Make a resource of each top-level model in your system. By top-level, I mean models that are independent and have meaning outside of the associated model. Generally, that's most models. In the following example Position and Candidate are top-level. You could consider Candidate to be composed of PastEmployment and positions to which she has applied. Applications to positions and prior work history can be accessed through the Candidate resource, since they don't exist on their own.
Models
class Position
has_many :candidate_positions
has_many :candidates, :through => :candidate_positions
end
class Candidate
has_many :candidate_positions
has_many :positions, :through => :candidate_positions
has_many :past_employments
accepts_nested_attributes_for :past_employments
accepts_nested_attributes_for :candidate_positions
end
class PastEmployment
belongs_to :candidate
end
class CandidatePosition
belongs_to :candidate
belongs_to :position
end
Routes
map.resources :positions
map.resources :candidates
Use a non-resourceful controller for interactions with the user that span models. For example, if you wanted to have a HomeController that shows available positions as well as recent candidates, that would be a new, plain controller. If you want to edit any of the information on this controller, cool! You already have controllers available to handle the form posts, that will automatically be wired with <% form_for #candidate %>. You can render your collection of positions with <%= render #positions %>, and because you've made them a resource, Rails will know to look in views/positions/_position.html.erb for the appropriate partial.

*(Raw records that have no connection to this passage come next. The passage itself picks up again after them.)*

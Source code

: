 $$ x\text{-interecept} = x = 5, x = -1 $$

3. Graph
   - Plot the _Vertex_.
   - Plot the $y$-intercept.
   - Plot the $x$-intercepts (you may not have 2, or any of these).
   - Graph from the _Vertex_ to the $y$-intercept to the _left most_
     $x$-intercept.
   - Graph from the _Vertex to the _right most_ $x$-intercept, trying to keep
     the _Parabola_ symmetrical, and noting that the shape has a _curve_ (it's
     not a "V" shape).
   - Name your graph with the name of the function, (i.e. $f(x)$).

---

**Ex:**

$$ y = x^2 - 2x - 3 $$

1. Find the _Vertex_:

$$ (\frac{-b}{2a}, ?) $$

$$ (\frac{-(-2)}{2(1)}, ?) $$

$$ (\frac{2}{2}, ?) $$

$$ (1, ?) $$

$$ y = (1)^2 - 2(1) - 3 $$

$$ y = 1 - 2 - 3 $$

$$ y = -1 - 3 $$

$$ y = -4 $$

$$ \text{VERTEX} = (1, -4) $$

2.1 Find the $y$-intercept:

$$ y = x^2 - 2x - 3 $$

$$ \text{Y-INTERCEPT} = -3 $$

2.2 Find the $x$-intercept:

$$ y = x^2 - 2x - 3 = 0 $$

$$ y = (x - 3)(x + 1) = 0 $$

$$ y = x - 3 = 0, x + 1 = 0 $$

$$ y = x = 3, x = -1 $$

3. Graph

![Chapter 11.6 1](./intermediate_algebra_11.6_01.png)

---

The end result should be that you're never writing logic to handle the persistence of an object in more than one place. That's when controllers get complex and forms get out of hand. It also means that Rails and external systems know where to retrieve and store objects. Same URL, same controller, just a different format.

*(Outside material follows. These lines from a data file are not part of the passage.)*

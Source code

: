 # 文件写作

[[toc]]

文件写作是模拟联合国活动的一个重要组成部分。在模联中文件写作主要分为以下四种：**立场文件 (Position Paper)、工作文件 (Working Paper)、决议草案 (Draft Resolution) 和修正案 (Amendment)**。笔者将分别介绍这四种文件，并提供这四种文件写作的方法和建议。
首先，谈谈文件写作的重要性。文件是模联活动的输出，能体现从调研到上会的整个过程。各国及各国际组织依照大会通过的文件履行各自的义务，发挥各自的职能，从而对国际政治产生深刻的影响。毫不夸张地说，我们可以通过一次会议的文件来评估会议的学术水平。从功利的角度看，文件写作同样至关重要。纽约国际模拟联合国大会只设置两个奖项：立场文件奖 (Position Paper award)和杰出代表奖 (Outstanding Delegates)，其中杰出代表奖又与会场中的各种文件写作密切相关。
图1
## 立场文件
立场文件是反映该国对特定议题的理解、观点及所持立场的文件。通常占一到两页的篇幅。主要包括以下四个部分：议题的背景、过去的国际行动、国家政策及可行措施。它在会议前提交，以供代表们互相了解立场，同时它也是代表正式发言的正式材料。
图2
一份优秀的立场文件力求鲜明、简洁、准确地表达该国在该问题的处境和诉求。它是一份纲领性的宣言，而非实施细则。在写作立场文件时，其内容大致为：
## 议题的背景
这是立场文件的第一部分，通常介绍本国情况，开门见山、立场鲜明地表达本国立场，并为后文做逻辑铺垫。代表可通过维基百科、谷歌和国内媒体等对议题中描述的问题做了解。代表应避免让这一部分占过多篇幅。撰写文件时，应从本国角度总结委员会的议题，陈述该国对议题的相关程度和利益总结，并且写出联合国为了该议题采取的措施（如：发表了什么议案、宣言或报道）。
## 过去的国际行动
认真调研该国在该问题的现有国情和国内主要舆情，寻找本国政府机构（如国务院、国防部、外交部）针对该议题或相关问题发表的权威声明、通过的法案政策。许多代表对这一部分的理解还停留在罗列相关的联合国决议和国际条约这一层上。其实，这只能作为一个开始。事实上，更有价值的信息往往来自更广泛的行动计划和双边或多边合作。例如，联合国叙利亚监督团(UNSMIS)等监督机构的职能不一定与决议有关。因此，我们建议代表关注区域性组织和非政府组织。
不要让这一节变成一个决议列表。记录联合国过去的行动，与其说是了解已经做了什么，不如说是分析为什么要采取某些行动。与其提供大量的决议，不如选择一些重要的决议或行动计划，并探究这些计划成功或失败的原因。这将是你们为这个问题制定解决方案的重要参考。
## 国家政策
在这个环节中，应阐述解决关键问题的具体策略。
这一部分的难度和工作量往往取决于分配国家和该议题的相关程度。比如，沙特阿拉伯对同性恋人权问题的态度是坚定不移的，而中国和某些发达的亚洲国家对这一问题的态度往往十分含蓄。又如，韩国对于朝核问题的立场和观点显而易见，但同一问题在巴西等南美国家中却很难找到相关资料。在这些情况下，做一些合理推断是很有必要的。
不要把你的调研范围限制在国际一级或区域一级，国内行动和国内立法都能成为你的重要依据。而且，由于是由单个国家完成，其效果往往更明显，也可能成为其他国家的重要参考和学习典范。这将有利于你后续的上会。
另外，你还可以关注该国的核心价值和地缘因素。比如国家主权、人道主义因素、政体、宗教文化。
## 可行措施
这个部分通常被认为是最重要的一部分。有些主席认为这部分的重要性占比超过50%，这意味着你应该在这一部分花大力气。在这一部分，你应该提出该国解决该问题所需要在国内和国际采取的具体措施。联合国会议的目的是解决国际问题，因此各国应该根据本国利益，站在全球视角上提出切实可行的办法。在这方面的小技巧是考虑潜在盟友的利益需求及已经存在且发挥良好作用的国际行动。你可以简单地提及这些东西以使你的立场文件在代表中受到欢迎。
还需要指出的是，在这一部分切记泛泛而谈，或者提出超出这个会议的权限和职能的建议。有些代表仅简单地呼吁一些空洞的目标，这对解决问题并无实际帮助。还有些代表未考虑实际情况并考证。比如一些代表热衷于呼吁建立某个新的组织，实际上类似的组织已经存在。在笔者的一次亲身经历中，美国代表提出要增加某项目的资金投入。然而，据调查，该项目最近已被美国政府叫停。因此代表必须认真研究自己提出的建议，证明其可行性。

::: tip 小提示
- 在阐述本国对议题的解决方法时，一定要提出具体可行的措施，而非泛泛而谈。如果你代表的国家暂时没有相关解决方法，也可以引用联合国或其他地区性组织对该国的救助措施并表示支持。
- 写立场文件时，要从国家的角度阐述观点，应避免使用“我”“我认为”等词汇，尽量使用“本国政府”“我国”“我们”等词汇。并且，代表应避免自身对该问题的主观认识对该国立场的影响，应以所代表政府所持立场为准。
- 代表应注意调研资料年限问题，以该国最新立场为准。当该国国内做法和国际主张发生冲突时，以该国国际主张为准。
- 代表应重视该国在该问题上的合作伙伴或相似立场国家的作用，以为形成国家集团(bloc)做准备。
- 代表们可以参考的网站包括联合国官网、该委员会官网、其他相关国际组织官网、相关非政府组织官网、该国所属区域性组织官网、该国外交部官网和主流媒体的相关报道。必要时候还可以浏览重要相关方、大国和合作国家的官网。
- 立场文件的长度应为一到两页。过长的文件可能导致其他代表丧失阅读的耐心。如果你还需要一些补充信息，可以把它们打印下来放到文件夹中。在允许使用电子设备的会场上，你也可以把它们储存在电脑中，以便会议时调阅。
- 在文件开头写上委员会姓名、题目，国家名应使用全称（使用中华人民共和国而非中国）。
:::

You might check out this series of Railscasts, which talks about has-many relationships and forms in the context of REST:
Complex Forms Part 1
Complex Forms Part 2
Complex Forms Part 3
I don't know RoR, so I will make generate statements on REST.
REST and ROI treats the URLs as series of nouns, and it uses HTTP methods like GET, POST, PUT, and DELETE as the verbs. This model works for CRUD, and even for models with multiple associations. Since URLs represent resources, associated objects can be expressed as list of URLs.
However if your system requires more fine-grain verbs like validate, move, copy, honk, read, write etc. it may not suit REST.
disclaimer: I know rails, but I still am pretty much a newbie.
Short Answer: REST and form helpers are completely different areas.
Long answer:
As I understand it,Representational State Transfer is only loosely related to the actual rendering of forms and views.
REST really has to do with controllers, and to a certain extend models. The idea is that instead of trying to think about an entire conversation with a client, you write a webapp to respond in specific, predictable ways to individual client messages.
i.e., if a client GETs a model, you just retrieve it, format it for them, send it to them, and forget about it.
if a client POSTS an update of some sort, you change the webapps state to reflect that, send back any response, and then forget about it. Any future GET or POST will look at the new state, but not the message that created it.
So, really, whether or not an application is RESTful depends not really on how complicated the model is, but on how users interact with it. An app meant to be at least somewhat client-agnostic, that is data-centric, is a good candidate for REST. Something that relies heavily on sessions, and interacting with a specific user, and is process-centric, might not be such a good candidate.
On the other hand, you have Rails form helpers. These are great for scaffolding, but sometimes can be frustrating when you try to use them in more complicated ways.
So, what is your main question? Do you have a specific question about rails form helpers? about rails controllers? or something specific to REST?